7 min read · Reviewed by the editorial team · Last reviewed June 2026

Getting mortgage clients as a new agent is the question everyone asks and nobody answers honestly. The truth: most agents build their early book through a handful of realtor relationships, a warm sphere of influence they systematically work, and a CRM they actually use — not some magic channel. The second truth: picking the right brokerage compresses your ramp-up significantly, because brokerage-provided leads and marketing support mean you're not starting from zero. Here's a practical playbook for 2026.

The short answer

New mortgage agents get clients through realtor partnerships, their own personal network, an online presence with real reviews, and consistent follow-up in a CRM. The fastest path is combining those organic efforts with leads and co-marketing support from your brokerage, so you're generating volume while your reputation is still being built. It takes discipline and patience — most agents fund their first deal within 60–90 days of getting serious about one or two of these channels.

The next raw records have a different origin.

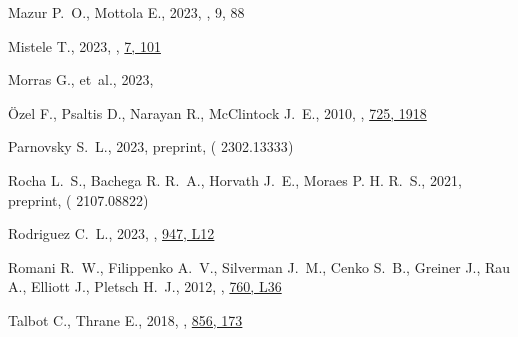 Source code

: \documentclass[fleqn,usenatbib,useAMS]{mnras}
\begin{document}
\begin{thebibliography}{}
Mazur P.~O.,  Mottola E.,  2023, , 9, 88

Mistele T.,  2023, , \href {https://ui.adsabs.harvard.edu/abs/2023RNAAS...7..101M} {7, 101}

Morras G.,  et~al., 2023, 

{{\"O}zel} F.,  {Psaltis} D.,  {Narayan} R.,   {McClintock} J.~E.,  2010, , \href {https://ui.adsabs.harvard.edu/abs/2010ApJ...725.1918O} {725, 1918}

Parnovsky S.~L.,  2023, preprint, \href {https://ui.adsabs.harvard.edu/abs/2023arXiv230213333P} {} ( {2302.13333})

Rocha L.~S.,  Bachega R. R.~A.,  Horvath J.~E.,   Moraes P. H. R.~S.,  2021, preprint, \href {https://ui.adsabs.harvard.edu/abs/2021arXiv210708822R} {} ( {2107.08822})

Rodriguez C.~L.,  2023, , \href {https://ui.adsabs.harvard.edu/abs/2023ApJ...947L..12R} {947, L12}

Romani R.~W.,  Filippenko A.~V.,  Silverman J.~M.,  Cenko S.~B.,  Greiner J.,  Rau A.,  Elliott J.,   Pletsch H.~J.,  2012, , \href {https://ui.adsabs.harvard.edu/abs/2012ApJ...760L..36R} {760, L36}

Talbot C.,  Thrane E.,  2018, , \href {https://ui.adsabs.harvard.edu/abs/2018ApJ...856..173T} {856, 173}


\end{thebibliography}
\end{document}

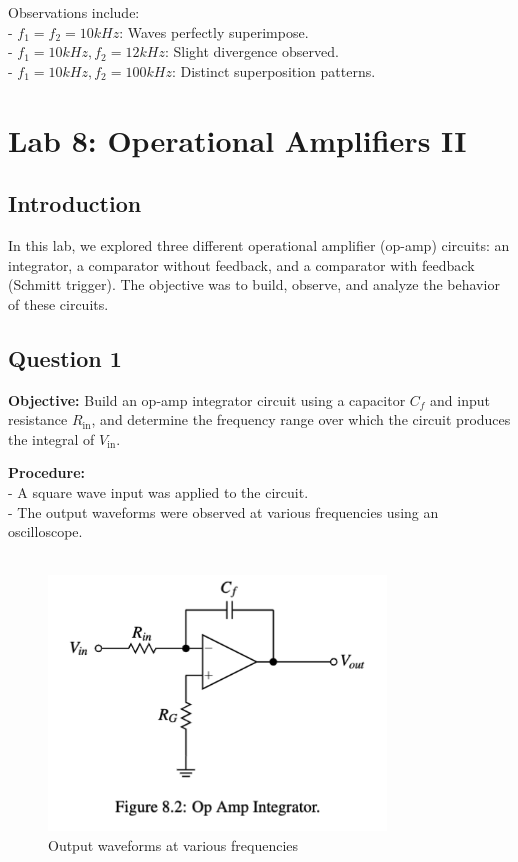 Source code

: \documentclass{article}
\begin{document}
Observations include: \\ 
- \( f_1 = f_2 = 10kHz \): Waves perfectly superimpose. \\ 
- \( f_1 = 10kHz, f_2 = 12kHz \): Slight divergence observed.\\
- \( f_1 = 10kHz, f_2 = 100kHz \): Distinct superposition patterns. \\




\section*{Lab 8: Operational Amplifiers II}

\subsection*{Introduction}
In this lab, we explored three different operational amplifier (op-amp) 
circuits: an integrator, a comparator without feedback, and a comparator 
with feedback (Schmitt trigger). The objective was to build, observe, and 
analyze the behavior of these circuits.

\subsection*{Question 1}
\textbf{Objective:} Build an op-amp integrator circuit using a 
capacitor \( C_f \) and input resistance \( R_{\text{in}} \), 
and determine the frequency range over which the circuit produces 
the integral of \( V_{\text{in}} \).

\textbf{Procedure:} \\ 
- A square wave input was applied to the circuit. \\ 
- The output waveforms were observed at various frequencies using an oscilloscope. \\ 
\\ 

\begin{figure}[H]
    \centering
    \includegraphics[width=0.8\textwidth]{img/Lab 8/1_1.png} %
    \caption{Output waveforms at various frequencies}
\end{figure}
\end{document}
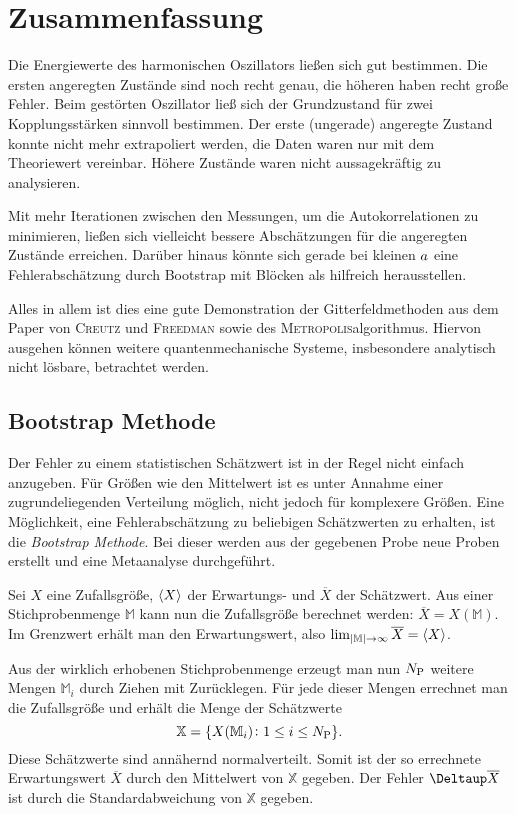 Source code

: \chapter{Zusammenfassung}

Die Energiewerte des harmonischen Oszillators ließen sich gut bestimmen. Die
ersten angeregten Zustände sind noch recht genau, die höheren haben recht große
Fehler. Beim gestörten Oszillator ließ sich der Grundzustand für zwei
Kopplungsstärken sinnvoll bestimmen. Der erste (ungerade) angeregte Zustand
konnte nicht mehr extrapoliert werden, die Daten waren nur mit dem Theoriewert
vereinbar. Höhere Zustände waren nicht aussagekräftig zu analysieren.

Mit mehr Iterationen zwischen den Messungen, um die Autokorrelationen zu
minimieren, ließen sich vielleicht bessere Abschätzungen für die angeregten
Zustände erreichen. Darüber hinaus könnte sich gerade bei kleinen $a$
eine Fehlerabschätzung durch Bootstrap mit Blöcken als hilfreich herausstellen.

Alles in allem ist dies eine gute Demonstration der Gitterfeldmethoden aus dem
Paper von \textsc{Creutz} und \textsc{Freedman} sowie des
\textsc{Metropolis}algorithmus. Hiervon ausgehen können weitere
quantenmechanische Systeme, insbesondere analytisch nicht lösbare, betrachtet
werden.

\begin{appendix}
    \chapter{Bootstrap Methode}
    \label{sec:bootstrap}

    Der Fehler zu einem statistischen Schätzwert ist in der Regel nicht einfach
    anzugeben. Für Größen wie den Mittelwert ist es unter Annahme einer
    zugrundeliegenden Verteilung möglich, nicht jedoch für komplexere Größen.
    Eine Möglichkeit, eine Fehlerabschätzung zu beliebigen Schätzwerten zu
    erhalten, ist die \emph{Bootstrap Methode}. Bei dieser werden aus der
    gegebenen Probe neue Proben erstellt und eine Metaanalyse durchgeführt.

    Sei $X$ eine Zufallsgröße, $\langle X \rangle$ der Erwartungs- und $\overline X$
    der Schätzwert. Aus einer Stichprobenmenge $\mathbb M$ kann nun die
    Zufallsgröße berechnet werden: $\overline X = X(\mathbb M)$. Im Grenzwert
    erhält man den Erwartungswert, also $\lim_{|\mathbb M| \to \infty}
    \overline X = \langle X \rangle$.

    Aus der wirklich erhobenen Stichprobenmenge erzeugt man nun
    $N_\text P$ weitere Mengen $\mathbb M_i$ durch Ziehen mit
    Zurücklegen. Für jede dieser Mengen errechnet man die Zufallsgröße und
    erhält die Menge der Schätzwerte
    \[
        \mathbb X = \{ X(\mathbb M_i) \colon 1 \leq i \leq N_\text P \}.
    \]
    Diese Schätzwerte sind annähernd normalverteilt. Somit ist der so
    errechnete Erwartungswert $\overline X$ durch den Mittelwert von $\mathbb
    X$ gegeben. Der Fehler $\Deltaup \overline X$ ist durch die
    Standardabweichung von $\mathbb X$ gegeben.
\end{appendix}

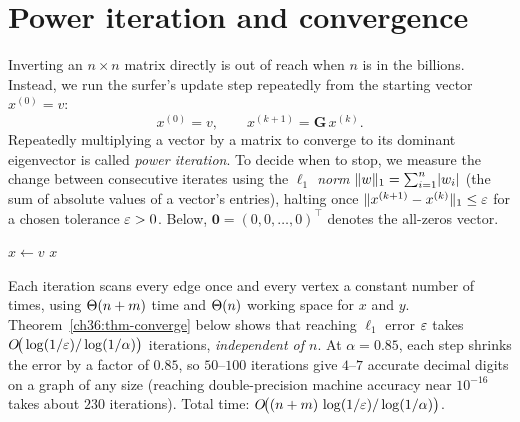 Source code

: \section{Power iteration and convergence}
\label{ch36:power}

Inverting an $n \times n$ matrix directly is out of reach when $n$ is in the billions. Instead, we run the surfer's update step repeatedly from the starting vector $x^{(0)} = v$:
\[
  x^{(0)} = v, \qquad x^{(k+1)} = \mathbf{G}\, x^{(k)}.
\]
Repeatedly multiplying a vector by a matrix to converge to its dominant eigenvector is called \emph{power iteration}. To decide when to stop, we measure the change between consecutive iterates using the \emph{$\ell_1$ norm} $\lVert w\rVert_1 = \sum_{i=1}^n \lvert w_i\rvert$ (the sum of absolute values of a vector's entries), halting once $\lVert x^{(k+1)} - x^{(k)}\rVert_1 \le \varepsilon$ for a chosen tolerance $\varepsilon > 0$. Below, $\mathbf{0} = (0,0,\dots,0)^\top$ denotes the all-zeros vector.

\begin{algorithm}[H]
\caption{PageRank by power iteration (sparse, dangling-aware)}
\label{ch36:alg-pagerank}
$x \gets v$\;
\Return $x$\;
\end{algorithm}

\begin{complexitybox}
Each iteration scans every edge once and every vertex a constant number of times, using $\Theta(n + m)$ time and $\Theta(n)$ working space for $x$ and $y$. Theorem~\ref{ch36:thm-converge} below shows that reaching $\ell_1$ error $\varepsilon$ takes $O\!\big(\log(1/\varepsilon) / \log(1/\alpha)\big)$ iterations, \emph{independent of $n$}. At $\alpha = 0.85$, each step shrinks the error by a factor of $0.85$, so $50$--$100$ iterations give $4$--$7$ accurate decimal digits on a graph of any size (reaching double-precision machine accuracy near $10^{-16}$ takes about $230$ iterations). Total time: $O\!\big((n+m)\,\log(1/\varepsilon)/\log(1/\alpha)\big)$.
\end{complexitybox}

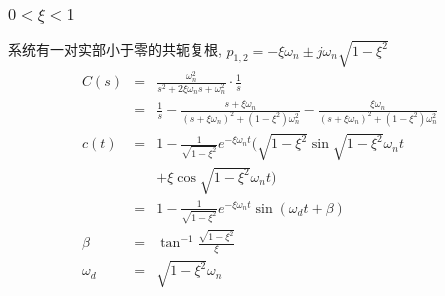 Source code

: \documentclass{article}
\begin{document}
\begin{frame}
\frametitle{$0<\xi<1$}
\label{sec-1-2-5}

   系统有一对实部小于零的共轭复根, $p_{1,2}  =  -\xi\omega_n\pm j\omega_n\sqrt{1-\xi^2}$
\begin{eqnarray*}
C(s) &=& \frac{\omega_n^2}{s^2+2\xi\omega_n s+\omega_n^2}\cdot\frac{1}{s} \\
     &=& \frac{1}{s}-\frac{s+\xi\omega_n}{(s+\xi\omega_n)^2+(1-\xi^2)\omega_n^2}-\frac{\xi\omega_n}{(s+\xi\omega_n)^2+(1-\xi^2)\omega_n^2} \\
c(t) &=& 1-\frac{1}{\sqrt{1-\xi^2}}e^{-\xi\omega_n t}(\sqrt{1-\xi^2}\sin\sqrt{1-\xi^2}\omega_n t \\
     & &+\xi\cos\sqrt{1-\xi^2}\omega_n t)\\
     &=& 1-\frac{1}{\sqrt{1-\xi^2}}e^{-\xi\omega_n t}\sin(\omega_d t+\beta)\\
\beta & = & \tan^{-1}\frac{\sqrt{1-\xi^2}}{\xi} \\
\omega_d &=& \sqrt{1-\xi^2}\omega_n
\end{eqnarray*}
\end{frame}
\end{document}
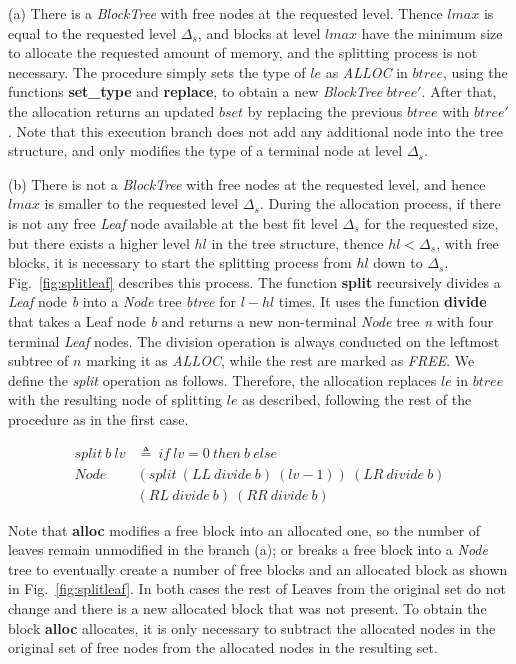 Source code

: (a) There is a \emph{BlockTree} with free nodes at the requested level. Thence $lmax$ is equal to the requested level $\Delta_s$, and blocks at level $lmax$ have the minimum size to allocate the requested amount of memory, and the splitting process is not necessary. The procedure simply sets the type of $le$ as \emph{ALLOC} in $btree$, using the functions \textbf{set\_type} and \textbf{replace}, to obtain a new \emph{BlockTree} $btree'$. After that, the allocation returns an updated $bset$ by replacing the previous $btree$ with $btree'$. Note that this execution branch does not add any additional node into the tree structure, and only modifies the type of a terminal node at level $\Delta_s$.

(b) There is not a \emph{BlockTree} with free nodes at the requested level, and hence $lmax$ is smaller to the requested level $\Delta_s$. During the allocation process, if there is not any free \emph{Leaf} node available at the best fit level $\Delta_s$ for the requested size, but there exists a higher level $hl$ in the tree structure, thence $hl < \Delta_s$, with free blocks, it is necessary to start the splitting process from $hl$ down to $\Delta_s$. Fig.~\ref{fig:splitleaf} describes this process. The function \textbf{split} recursively divides a \emph{Leaf} node \emph{b} into a \emph{Node} tree \emph{btree} for $l - hl$ times. It uses the function \textbf{divide} that takes a Leaf node \emph{b} and returns a new non-terminal \emph{Node} tree \emph{n} with four terminal \emph{Leaf} nodes. The division operation is always conducted on the leftmost subtree of $n$ marking it as \emph{ALLOC}, while the rest are marked as \emph{FREE}. We define the \emph{split} operation as follows. Therefore, the allocation replaces $le$ in $btree$ with the resulting node of splitting $le$ as described, following the rest of the procedure as in the first case.

\begin{definition} 
\begin{align*}
split\ b\ lv &\triangleq\ if\ lv = 0\ then\ b\ else\\
Node\ &(split\ (LL\ divide\ b)\ (lv - 1))\ (LR\ divide\ b)\\ 
&(RL\ divide\ b)\ (RR\ divide\ b)
\end{align*}
\end{definition}

Note that \textbf{alloc} modifies a free block into an allocated one, so the number of leaves remain unmodified in the branch (a); or breaks a free block into a \emph{Node} tree to eventually create a number of free blocks and an allocated block as shown in Fig.~\ref{fig:splitleaf}. In both cases the rest of Leaves from the original set do not change and there is a new allocated block that was not present. To obtain the block \textbf{alloc} allocates, it is only necessary to subtract the allocated nodes in the original set of free nodes from the allocated nodes in the resulting set.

Realtor relationships: the highest-leverage channel

A single active realtor who trusts you can refer 10–20 clients a year. That's why building realtor relationships is the single highest-ROI activity for most new mortgage agents in Canada.

  • Start local and specific. Pick 10–15 realtors in your area who are actually transacting — check sold listings on Realtor.ca. Target agents at a production level you can genuinely serve well.
  • Provide value first. Show up with something useful: a rate update, a quick video on the stress test, or a referral back to them from your own network. Don't lead with "please refer me."
  • Stay consistent. A monthly touchpoint — a market update email, a quick call on a shared file — does more than a single lunch. Consistency signals reliability.
  • Be fast and communicative. Realtors refer agents who pick up the phone, give pre-approval decisions quickly, and keep them in the loop. Speed is your competitive advantage over big-bank mortgage specialists.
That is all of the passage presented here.